Updated: February 17, 2024 By: Guest Contributor Post a comment

Introduction

Pandas is a powerful data manipulation and analysis tool for Python. It provides highly optimized performance with back-end source code purely written in C or Python. One of the basic yet crucial tasks while working with datasets is handling missing or null values. In this tutorial, we will dive deep into counting NaN (Not a Number) and non-NaN values in a Pandas Series, offering you a comprehensive understanding and practical examples ranging from basic to advanced levels.

Getting Started

Before diving into the examples, ensure you have Pandas installed. Install it using pip if you haven’t:

pip install pandas

Import Pandas in your script to get started:

import pandas as pd

Understanding NaN Values

NaN stands for Not a Number, and it is used to denote missing or null values in a dataset. Recognizing and handling NaN values accurately is vital for proper data analysis and preprocessing.

Basic Example: Creating a Series with NaN Values

import numpy as np

# Creating a Pandas Series with NaN values
seriesData = pd.Series([1, np.nan, 3, 4, np.nan])
print(seriesData)

Output:

0    1.0
1    NaN
2    3.0
3    4.0
4    NaN
dtype: float64

This series contains both NaN and non-NaN values. Let’s learn how to count them.

Counting NaN Values

To count NaN values in a Pandas Series, you can use the isna() method followed by sum(), which will return the number of NaN values.

nan_count = seriesData.isna().sum()
print(f'Number of NaN values: {nan_count}')

Output:

Number of NaN values: 2

Counting Non-NaN Values

To count non-NaN values, you can use the notna() method combined with sum(), similarly providing the count of non-NaN values.

non_nan_count = seriesData.notna().sum()
print(f'Number of non-NaN values: {non_nan_count}')

Output:

Number of non-NaN values: 3

Advanced Techniques

Using Value_counts()

The value_counts() method in Pandas Series can also be utilized to get a count. However, by default, it skips NaN values. To include them in the count, use the dropna=False parameter.

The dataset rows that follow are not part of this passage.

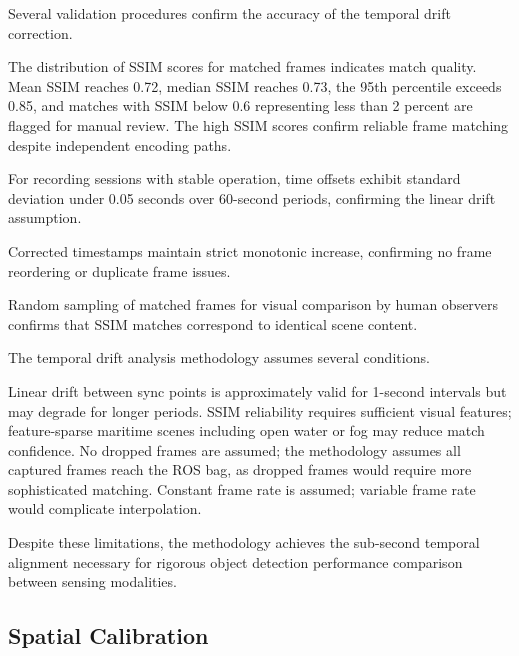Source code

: \documentclass{erauthesis}
\begin{document}

Several validation procedures confirm the accuracy of the temporal drift correction.


The distribution of SSIM scores for matched frames indicates match quality.
Mean SSIM reaches 0.72, median SSIM reaches 0.73, the 95th percentile exceeds 0.85, and matches with SSIM below 0.6 representing less than 2 percent are flagged for manual review.
The high SSIM scores confirm reliable frame matching despite independent encoding paths.


For recording sessions with stable operation, time offsets exhibit standard deviation under 0.05 seconds over 60-second periods, confirming the linear drift assumption.


Corrected timestamps maintain strict monotonic increase, confirming no frame reordering or duplicate frame issues.


Random sampling of matched frames for visual comparison by human observers confirms that SSIM matches correspond to identical scene content.


The temporal drift analysis methodology assumes several conditions.

Linear drift between sync points is approximately valid for 1-second intervals but may degrade for longer periods.
SSIM reliability requires sufficient visual features; feature-sparse maritime scenes including open water or fog may reduce match confidence.
No dropped frames are assumed; the methodology assumes all captured frames reach the ROS bag, as dropped frames would require more sophisticated matching.
Constant frame rate is assumed; variable frame rate would complicate interpolation.

Despite these limitations, the methodology achieves the sub-second temporal alignment necessary for rigorous object detection performance comparison between sensing modalities.

\subsection{Spatial Calibration} \label{spatial_calibration}
\end{document}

# Counting with value_counts(), including NaN
valueCountSeries = seriesData.value_counts(dropna=False)
print(valueCountSeries)

Output:

NaN    2
4.0    1
3.0    1
1.0    1
dtype: float64

Combining Conditions

You can combine conditions using logical operators to filter and count specific scenarios in your data.

# Example: Counting values greater than 2 and not NaN
filtered_count = seriesData[(seriesData > 2) & seriesData.notna()].count()
print(f'Filtered non-NaN count: {filtered_count}')

Output:

Filtered non-NaN count: 2

Working with Larger Datasets

These methods work seamlessly with larger datasets as well. Consider a larger dataset with multiple columns where you might want to apply these techniques column-wise or even across the entire DataFrame.

Conclusion

Understanding how to count NaN and non-NaN values is fundamental for data preprocessing and cleaning, which are critical steps in the data analysis process. The examples provided in this tutorial should equip you with the necessary tools to handle missing values effectively in your datasets. Whether you are working with small Series objects or large DataFrames, Pandas provides efficient and flexible methods to manage and analyze your data.